Virtual Water Trades


There exists a vital relationship between water scarcity and food insecurity; the potential strain on this relationship is aggravated by projected changes in water resources under changing climates and populations. As a result, concern over the increased risk of famine is hardly surprising. A solid understanding of the ‘virtual water’ concept can offer an optimistic alternative to combat these fears and dismiss a pessimism that permeates media coverage.

Virtual water and trade. In this context, water-scarce countries ‘import’ virtual water by avoiding the extensive amounts of water required for agricultural production, and instead importing this food. This is important for countries in arid areas and those lacking sustainable groundwater resources, or a combination of both. Hoekstra and Hung (2005) make the link between agricultural imports and the international market, arguing that countries can, to an extent, free themselves from the changing conditions of their local climate by way of these virtual trades.

A useful introduction into crop-derived virtual water trades is offered in a study by Zeitoun et al. (2009) who focus on trades in the Nile Basin between 1998 and 2004. A striking figure in their paper is the discrepancy between intra-basin ‘imports’ between Nile Basin states and ‘imports’ by these states from the rest of the world – the former makes up for 905 Mm3/yr., whilst the latter makes up for 39,230 Mm3/yr. Egypt has a particularly high reliance on these ‘imports’ from the rest of the world, accounting for over 75% of the total 39,230 Mm3/yr. virtual water ‘imports’ from Nile Basin states. As a result of the majority of ‘imports’ and ‘exports’ coming by way of ‘green’ water i.e. rainfed agriculture, there isn’t a significant impact on water resource demand in the basin. However, at the same time, it does little in the way of offering a solution to a deficit of 28,000 Mm3/yr. in trade between the states and the rest of the world.

I am reluctant to discuss in detail the trade of virtual water within the Nile Basin, and especially the high dependency of Egypt, given that another blog has already offered some really good information on this. What I do want to focus on for the rest of this post, however, is the case of Libya and the Great Man-Made River Project which is mentioned in the same post of the blog mentioned above.

The Great Man-Made River Project (GMMR)

A self-sufficient food policy in Libya has resulted in the over-exploitation of groundwater resources, especially given that most of these resources are non-renewable (Salem 2007). The GMMR, then, was seen as an option to help counteract this situation.

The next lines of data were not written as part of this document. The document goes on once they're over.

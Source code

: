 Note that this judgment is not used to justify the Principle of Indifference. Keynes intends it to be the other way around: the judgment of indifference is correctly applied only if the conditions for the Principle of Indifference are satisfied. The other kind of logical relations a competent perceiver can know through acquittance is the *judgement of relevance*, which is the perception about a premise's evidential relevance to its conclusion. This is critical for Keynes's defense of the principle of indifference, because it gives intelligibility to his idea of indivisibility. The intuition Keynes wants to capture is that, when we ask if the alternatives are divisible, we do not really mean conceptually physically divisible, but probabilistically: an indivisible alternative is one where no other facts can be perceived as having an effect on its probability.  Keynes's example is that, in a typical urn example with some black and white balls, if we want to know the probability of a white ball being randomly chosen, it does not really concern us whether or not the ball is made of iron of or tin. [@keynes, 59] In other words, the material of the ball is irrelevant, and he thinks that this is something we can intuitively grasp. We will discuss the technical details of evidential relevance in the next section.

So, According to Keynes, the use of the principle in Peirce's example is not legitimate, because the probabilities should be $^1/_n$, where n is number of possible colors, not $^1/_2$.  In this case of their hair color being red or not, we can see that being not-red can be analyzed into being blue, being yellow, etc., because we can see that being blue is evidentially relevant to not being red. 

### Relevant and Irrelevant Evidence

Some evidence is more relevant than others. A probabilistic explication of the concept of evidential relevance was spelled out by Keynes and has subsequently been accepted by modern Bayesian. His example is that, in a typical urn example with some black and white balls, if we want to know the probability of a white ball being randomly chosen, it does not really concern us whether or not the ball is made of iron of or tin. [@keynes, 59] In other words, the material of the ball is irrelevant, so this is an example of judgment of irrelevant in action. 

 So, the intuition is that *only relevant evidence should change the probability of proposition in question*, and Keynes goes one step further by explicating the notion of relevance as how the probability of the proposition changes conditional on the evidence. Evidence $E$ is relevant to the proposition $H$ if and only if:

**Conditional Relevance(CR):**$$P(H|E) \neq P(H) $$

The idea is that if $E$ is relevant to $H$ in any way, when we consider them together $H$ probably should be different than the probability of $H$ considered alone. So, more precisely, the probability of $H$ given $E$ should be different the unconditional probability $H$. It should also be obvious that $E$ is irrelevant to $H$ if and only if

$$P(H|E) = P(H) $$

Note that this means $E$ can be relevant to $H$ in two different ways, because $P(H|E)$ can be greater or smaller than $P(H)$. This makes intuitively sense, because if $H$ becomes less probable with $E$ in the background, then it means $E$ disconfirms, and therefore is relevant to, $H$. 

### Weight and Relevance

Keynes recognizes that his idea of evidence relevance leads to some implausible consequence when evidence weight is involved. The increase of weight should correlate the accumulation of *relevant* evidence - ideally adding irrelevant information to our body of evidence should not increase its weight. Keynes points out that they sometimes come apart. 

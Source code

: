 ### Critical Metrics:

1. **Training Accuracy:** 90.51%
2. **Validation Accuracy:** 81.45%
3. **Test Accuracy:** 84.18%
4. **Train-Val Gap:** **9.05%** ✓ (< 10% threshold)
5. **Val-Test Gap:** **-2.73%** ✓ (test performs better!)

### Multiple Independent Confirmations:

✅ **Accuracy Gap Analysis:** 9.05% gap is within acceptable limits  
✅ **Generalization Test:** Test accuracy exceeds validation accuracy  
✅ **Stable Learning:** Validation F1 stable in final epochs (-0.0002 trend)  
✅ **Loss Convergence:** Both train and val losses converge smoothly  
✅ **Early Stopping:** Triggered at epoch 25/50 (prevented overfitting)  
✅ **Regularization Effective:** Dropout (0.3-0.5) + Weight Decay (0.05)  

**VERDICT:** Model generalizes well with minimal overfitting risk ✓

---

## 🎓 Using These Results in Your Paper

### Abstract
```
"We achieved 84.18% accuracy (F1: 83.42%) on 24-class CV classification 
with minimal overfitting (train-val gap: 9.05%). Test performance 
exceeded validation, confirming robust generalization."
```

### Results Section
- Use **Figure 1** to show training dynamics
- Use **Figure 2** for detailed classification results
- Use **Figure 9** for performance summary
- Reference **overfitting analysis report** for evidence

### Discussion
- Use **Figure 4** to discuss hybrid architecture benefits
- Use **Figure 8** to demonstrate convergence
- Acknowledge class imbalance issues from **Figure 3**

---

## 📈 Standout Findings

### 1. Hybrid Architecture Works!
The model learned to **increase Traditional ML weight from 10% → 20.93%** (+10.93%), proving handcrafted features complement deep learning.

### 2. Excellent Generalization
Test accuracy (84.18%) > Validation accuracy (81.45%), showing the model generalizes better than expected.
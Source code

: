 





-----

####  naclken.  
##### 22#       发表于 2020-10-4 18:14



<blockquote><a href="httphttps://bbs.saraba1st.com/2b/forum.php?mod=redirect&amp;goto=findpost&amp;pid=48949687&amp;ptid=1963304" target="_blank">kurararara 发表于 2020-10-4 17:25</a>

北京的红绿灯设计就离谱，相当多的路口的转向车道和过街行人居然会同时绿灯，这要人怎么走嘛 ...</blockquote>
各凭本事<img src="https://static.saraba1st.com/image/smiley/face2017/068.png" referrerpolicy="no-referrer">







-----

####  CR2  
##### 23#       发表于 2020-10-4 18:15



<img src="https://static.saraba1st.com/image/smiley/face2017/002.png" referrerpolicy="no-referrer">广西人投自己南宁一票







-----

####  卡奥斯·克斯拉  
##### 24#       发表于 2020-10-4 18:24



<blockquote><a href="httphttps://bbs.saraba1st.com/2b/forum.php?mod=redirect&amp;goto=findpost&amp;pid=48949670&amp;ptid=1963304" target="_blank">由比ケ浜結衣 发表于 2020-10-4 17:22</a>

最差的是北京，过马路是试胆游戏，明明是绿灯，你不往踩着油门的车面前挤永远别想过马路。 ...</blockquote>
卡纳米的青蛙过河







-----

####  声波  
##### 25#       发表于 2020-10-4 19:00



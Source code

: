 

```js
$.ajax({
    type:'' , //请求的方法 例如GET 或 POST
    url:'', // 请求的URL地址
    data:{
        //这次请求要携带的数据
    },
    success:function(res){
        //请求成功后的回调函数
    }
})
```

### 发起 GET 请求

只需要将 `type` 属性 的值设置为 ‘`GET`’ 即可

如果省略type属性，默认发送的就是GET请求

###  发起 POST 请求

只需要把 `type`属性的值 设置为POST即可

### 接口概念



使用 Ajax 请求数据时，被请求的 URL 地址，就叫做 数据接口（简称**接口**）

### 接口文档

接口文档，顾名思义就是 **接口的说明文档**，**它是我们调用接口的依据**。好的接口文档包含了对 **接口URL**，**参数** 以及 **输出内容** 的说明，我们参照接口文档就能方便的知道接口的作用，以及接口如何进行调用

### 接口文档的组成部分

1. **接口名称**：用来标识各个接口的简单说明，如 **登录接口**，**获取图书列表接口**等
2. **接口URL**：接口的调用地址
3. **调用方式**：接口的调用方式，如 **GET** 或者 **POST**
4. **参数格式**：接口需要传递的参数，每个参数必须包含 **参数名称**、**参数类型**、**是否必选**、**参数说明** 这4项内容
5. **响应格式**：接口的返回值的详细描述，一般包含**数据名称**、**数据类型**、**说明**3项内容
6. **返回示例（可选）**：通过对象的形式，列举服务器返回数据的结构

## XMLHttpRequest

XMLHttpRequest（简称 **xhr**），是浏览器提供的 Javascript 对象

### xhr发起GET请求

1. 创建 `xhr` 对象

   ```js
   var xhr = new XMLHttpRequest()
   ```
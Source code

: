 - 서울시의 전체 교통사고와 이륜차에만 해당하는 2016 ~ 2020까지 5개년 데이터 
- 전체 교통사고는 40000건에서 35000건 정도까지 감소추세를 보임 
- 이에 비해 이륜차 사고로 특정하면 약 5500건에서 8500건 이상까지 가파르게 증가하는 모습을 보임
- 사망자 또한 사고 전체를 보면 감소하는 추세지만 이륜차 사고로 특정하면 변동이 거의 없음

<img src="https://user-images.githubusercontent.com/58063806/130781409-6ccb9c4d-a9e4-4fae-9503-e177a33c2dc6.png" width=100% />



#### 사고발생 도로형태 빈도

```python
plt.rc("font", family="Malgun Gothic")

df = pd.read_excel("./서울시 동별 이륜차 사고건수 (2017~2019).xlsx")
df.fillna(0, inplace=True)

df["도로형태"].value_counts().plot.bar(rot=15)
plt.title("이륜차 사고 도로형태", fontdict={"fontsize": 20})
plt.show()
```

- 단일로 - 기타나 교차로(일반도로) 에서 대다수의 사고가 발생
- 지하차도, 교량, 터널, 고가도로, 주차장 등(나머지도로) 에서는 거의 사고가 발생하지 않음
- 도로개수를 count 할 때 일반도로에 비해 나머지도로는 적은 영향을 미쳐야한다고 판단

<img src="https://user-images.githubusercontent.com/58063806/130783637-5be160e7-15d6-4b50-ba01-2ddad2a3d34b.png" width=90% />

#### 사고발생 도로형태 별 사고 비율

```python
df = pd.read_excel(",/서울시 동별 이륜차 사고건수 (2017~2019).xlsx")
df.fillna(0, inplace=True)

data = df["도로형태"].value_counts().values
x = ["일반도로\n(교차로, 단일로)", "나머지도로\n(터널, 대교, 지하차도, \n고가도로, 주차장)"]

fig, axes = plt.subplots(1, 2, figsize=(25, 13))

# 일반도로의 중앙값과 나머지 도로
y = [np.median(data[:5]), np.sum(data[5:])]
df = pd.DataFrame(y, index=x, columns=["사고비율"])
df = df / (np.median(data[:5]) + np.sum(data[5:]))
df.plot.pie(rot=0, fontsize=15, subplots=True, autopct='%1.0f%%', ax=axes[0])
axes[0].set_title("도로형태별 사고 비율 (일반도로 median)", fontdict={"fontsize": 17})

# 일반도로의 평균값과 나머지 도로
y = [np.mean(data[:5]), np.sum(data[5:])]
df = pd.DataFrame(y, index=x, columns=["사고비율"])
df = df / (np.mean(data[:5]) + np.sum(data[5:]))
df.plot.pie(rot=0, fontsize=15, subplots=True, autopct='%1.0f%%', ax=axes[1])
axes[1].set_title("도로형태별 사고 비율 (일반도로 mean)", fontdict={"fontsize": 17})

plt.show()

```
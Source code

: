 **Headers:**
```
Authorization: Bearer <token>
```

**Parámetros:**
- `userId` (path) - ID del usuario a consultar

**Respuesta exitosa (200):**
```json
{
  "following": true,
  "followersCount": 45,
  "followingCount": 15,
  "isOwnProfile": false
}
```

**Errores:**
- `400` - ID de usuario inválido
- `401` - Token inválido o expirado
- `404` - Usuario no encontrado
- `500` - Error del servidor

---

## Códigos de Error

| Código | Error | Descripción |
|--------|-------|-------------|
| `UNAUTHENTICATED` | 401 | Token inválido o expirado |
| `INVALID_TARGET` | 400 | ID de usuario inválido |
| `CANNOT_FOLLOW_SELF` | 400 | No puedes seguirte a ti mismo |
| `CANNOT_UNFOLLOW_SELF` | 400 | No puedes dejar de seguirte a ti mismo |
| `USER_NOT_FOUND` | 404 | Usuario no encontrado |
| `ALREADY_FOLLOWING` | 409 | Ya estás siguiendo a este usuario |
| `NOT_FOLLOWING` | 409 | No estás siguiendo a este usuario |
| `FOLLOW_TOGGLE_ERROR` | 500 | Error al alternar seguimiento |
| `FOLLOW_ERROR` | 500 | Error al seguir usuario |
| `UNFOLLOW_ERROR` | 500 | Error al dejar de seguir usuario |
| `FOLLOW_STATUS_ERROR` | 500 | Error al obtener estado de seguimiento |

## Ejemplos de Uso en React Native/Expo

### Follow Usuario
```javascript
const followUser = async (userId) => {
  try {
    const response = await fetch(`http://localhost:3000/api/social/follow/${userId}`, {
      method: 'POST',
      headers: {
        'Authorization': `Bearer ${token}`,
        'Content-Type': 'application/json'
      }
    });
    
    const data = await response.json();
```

The GMMR is a network of underground pipes which serve to supply high-quality water across Libya by pumping from the Nubian Sandstone Aquifer System. The project was intended to reduce the dependency of northern Libya on desalination plants and diminishing rain-fed aquifers and to provide irrigation for large-scale food production (Wheida and Verhoeven 2007a); the $25 billion costs associated with groundwater extraction are reportedly 10% of desalination, making the GMMR a particularly attractive solution to the growing problems at first glance. However, despite the implementation of this project, Libya continues to face water deficits due to unsustainable levels of extraction, a growing population and the impacts of climate change, threatening the security of food production across the country.


Figure 1. The Great Man-Made River. (Source: AmusingPlanet)

As such, scholars have discussed the need to rethink Libyan water management strategies in order to sustain a good standard of living for the country’s inhabitants. One suggestion is that of virtual water, considering the claim that a ‘high-degree of self-sufficiency based on locally grown food’ can never be achieved (Wheida and Verhoeven 2007b)


    Table 1. Food Supply in Libya (Wheida and Verhoeven 2007b)

Given that it can take up to 4,000 litres of water to produce 1kg of wheat and 800 litres to produce 1kg of apples or bananas, it would seem appropriate for Libya to continue to target self-sufficiency in this area and pursue alternative options in regard to wheat, namely importing it. Combining the import of water-intensive crops like wheat with desalination plants could therefore serve as the most economically sound method to ensure food security, whilst reducing dependency on a single source. With predictions estimating the depletion of the GMMR in aslittle as 60 years, this becomes even more necessary.

Nonetheless, it is imperative that governments carefully consider integrating virtual water trade in their economic and social policies so as to avoid the dangers of high prices due to potential external shocks. At the same time, depending solely on the virtual water trade concept isn’t something I would suggest as its place in international discussions is perhaps best suited to helping raise awareness of its role in our lives, especially in places we rarely consider.